Катя сама разожгла огонь в очаге. Когда пламя занялось и лизнуло ее руки, она даже не отпрянула от огня. Ей нарочно хотелось обжечься. Она хотела почувствовать хоть что-нибудь – боль, например. Она была как ватная, будто погруженная в пьянящий спиртовый раствор; она ничего не чувствовала, все было словно заволокнуто туманной сизой пеленой.
– Каточек, ты что, миленькая, спишь на ходу?..
– Нет, Триша, Господь с тобой… Я… чайник вот хочу на огонь поставить, чаю с тобою заварим свежего…

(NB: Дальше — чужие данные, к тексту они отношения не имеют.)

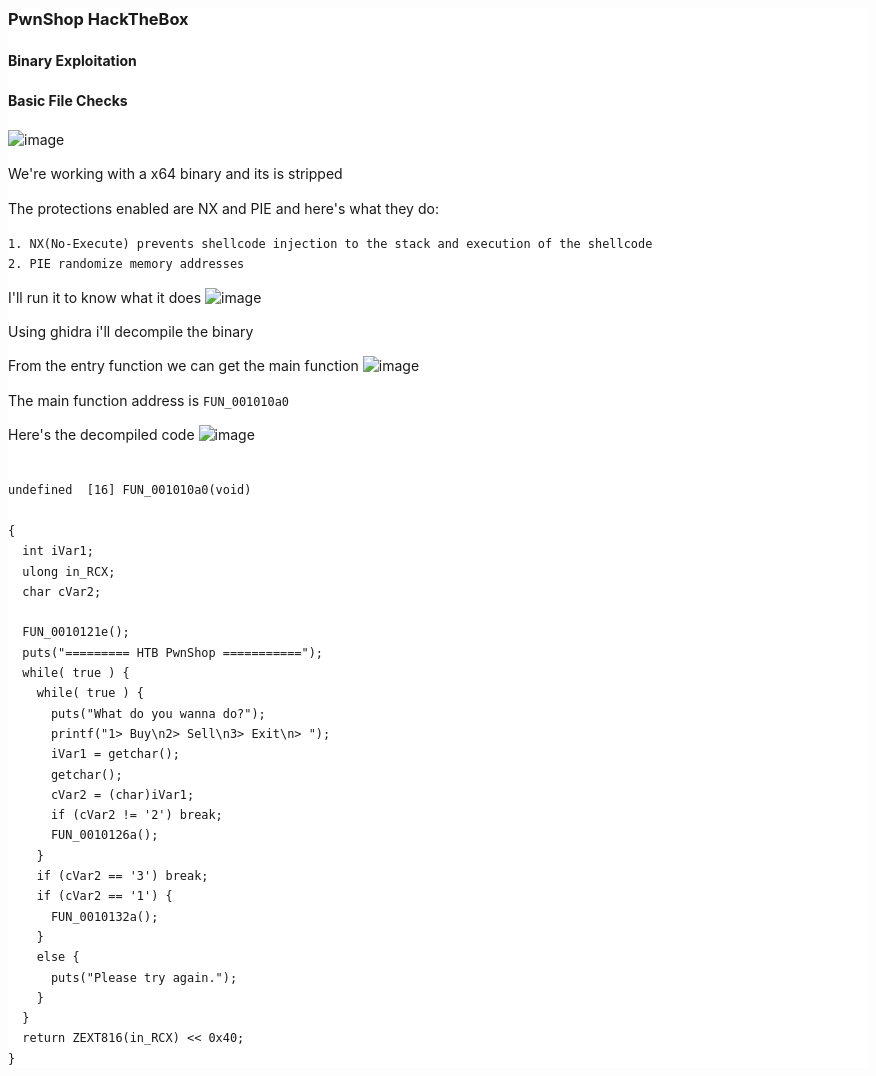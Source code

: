 <h3> PwnShop HackTheBox </h3>

#### Binary Exploitation

#### Basic File Checks

![image](https://user-images.githubusercontent.com/113513376/222904805-179dc0a7-3021-478b-8386-4394b3df5106.png)

We're working with a x64 binary and its is stripped

The protections enabled are NX and PIE and here's what they do:

```
1. NX(No-Execute) prevents shellcode injection to the stack and execution of the shellcode
2. PIE randomize memory addresses 
```

I'll run it to know what it does
![image](https://user-images.githubusercontent.com/113513376/222905603-7b91ebb0-84f5-4768-b0cb-37396cd76657.png)

Using ghidra i'll decompile the binary

From the entry function we can get the main function
![image](https://user-images.githubusercontent.com/113513376/222905636-b6b2d667-8dca-4bf8-bfde-acca877968bd.png)

The main function address is `FUN_001010a0`

Here's the decompiled code
![image](https://user-images.githubusercontent.com/113513376/222906045-12b70b66-7a79-4b65-9bae-5ed8bb7c323b.png)

```

undefined  [16] FUN_001010a0(void)

{
  int iVar1;
  ulong in_RCX;
  char cVar2;
  
  FUN_0010121e();
  puts("========= HTB PwnShop ===========");
  while( true ) {
    while( true ) {
      puts("What do you wanna do?");
      printf("1> Buy\n2> Sell\n3> Exit\n> ");
      iVar1 = getchar();
      getchar();
      cVar2 = (char)iVar1;
      if (cVar2 != '2') break;
      FUN_0010126a();
    }
    if (cVar2 == '3') break;
    if (cVar2 == '1') {
      FUN_0010132a();
    }
    else {
      puts("Please try again.");
    }
  }
  return ZEXT816(in_RCX) << 0x40;
}
```
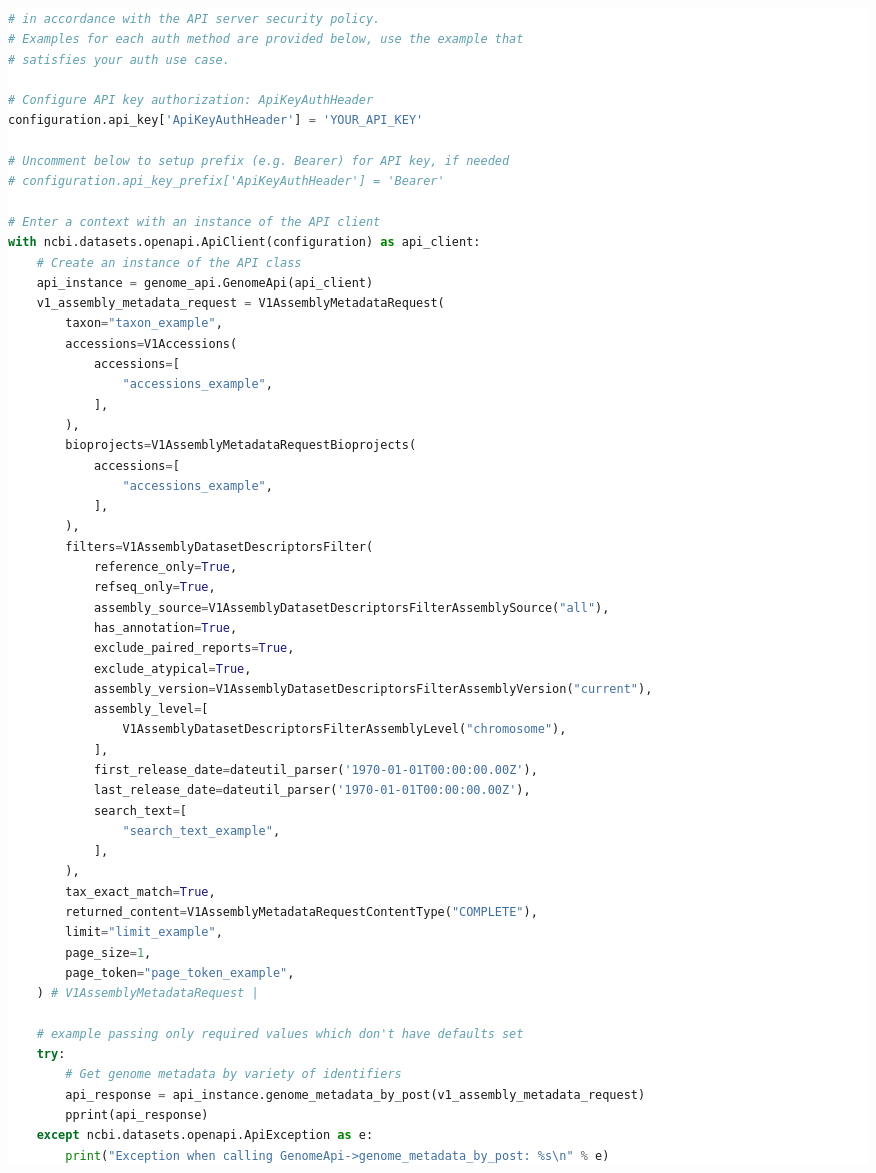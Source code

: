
 ```python
# in accordance with the API server security policy.
# Examples for each auth method are provided below, use the example that
# satisfies your auth use case.

# Configure API key authorization: ApiKeyAuthHeader
configuration.api_key['ApiKeyAuthHeader'] = 'YOUR_API_KEY'

# Uncomment below to setup prefix (e.g. Bearer) for API key, if needed
# configuration.api_key_prefix['ApiKeyAuthHeader'] = 'Bearer'

# Enter a context with an instance of the API client
with ncbi.datasets.openapi.ApiClient(configuration) as api_client:
    # Create an instance of the API class
    api_instance = genome_api.GenomeApi(api_client)
    v1_assembly_metadata_request = V1AssemblyMetadataRequest(
        taxon="taxon_example",
        accessions=V1Accessions(
            accessions=[
                "accessions_example",
            ],
        ),
        bioprojects=V1AssemblyMetadataRequestBioprojects(
            accessions=[
                "accessions_example",
            ],
        ),
        filters=V1AssemblyDatasetDescriptorsFilter(
            reference_only=True,
            refseq_only=True,
            assembly_source=V1AssemblyDatasetDescriptorsFilterAssemblySource("all"),
            has_annotation=True,
            exclude_paired_reports=True,
            exclude_atypical=True,
            assembly_version=V1AssemblyDatasetDescriptorsFilterAssemblyVersion("current"),
            assembly_level=[
                V1AssemblyDatasetDescriptorsFilterAssemblyLevel("chromosome"),
            ],
            first_release_date=dateutil_parser('1970-01-01T00:00:00.00Z'),
            last_release_date=dateutil_parser('1970-01-01T00:00:00.00Z'),
            search_text=[
                "search_text_example",
            ],
        ),
        tax_exact_match=True,
        returned_content=V1AssemblyMetadataRequestContentType("COMPLETE"),
        limit="limit_example",
        page_size=1,
        page_token="page_token_example",
    ) # V1AssemblyMetadataRequest | 

    # example passing only required values which don't have defaults set
    try:
        # Get genome metadata by variety of identifiers
        api_response = api_instance.genome_metadata_by_post(v1_assembly_metadata_request)
        pprint(api_response)
    except ncbi.datasets.openapi.ApiException as e:
        print("Exception when calling GenomeApi->genome_metadata_by_post: %s\n" % e)
```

Трифон принес воды. Вскорости чайник заворчал, запел на огне. Катя задремала. Она не слышала, как Семенов подходит и осторожно снимает медный прокопченный чайник с огня, как выходит из юрты за хворостом. В ее ушах звенела тонкая далекая мелодия, будто тибетские колокольчики оранжевых лам нежно, мучительно вызванивали: цзанг-донг, цзанг-донг.
……………….цзанг-донг, цзанг-донг. И тишина. И в полной тишине голос монаха говорит по-тибетски, а она понимает все, как если бы он говорил по-русски:
"Вы будете отвержены от лица Моего, если захотите уберечься от того, что вам суждено. Вы не властны над своею судьбой. Придите и отдайтесь".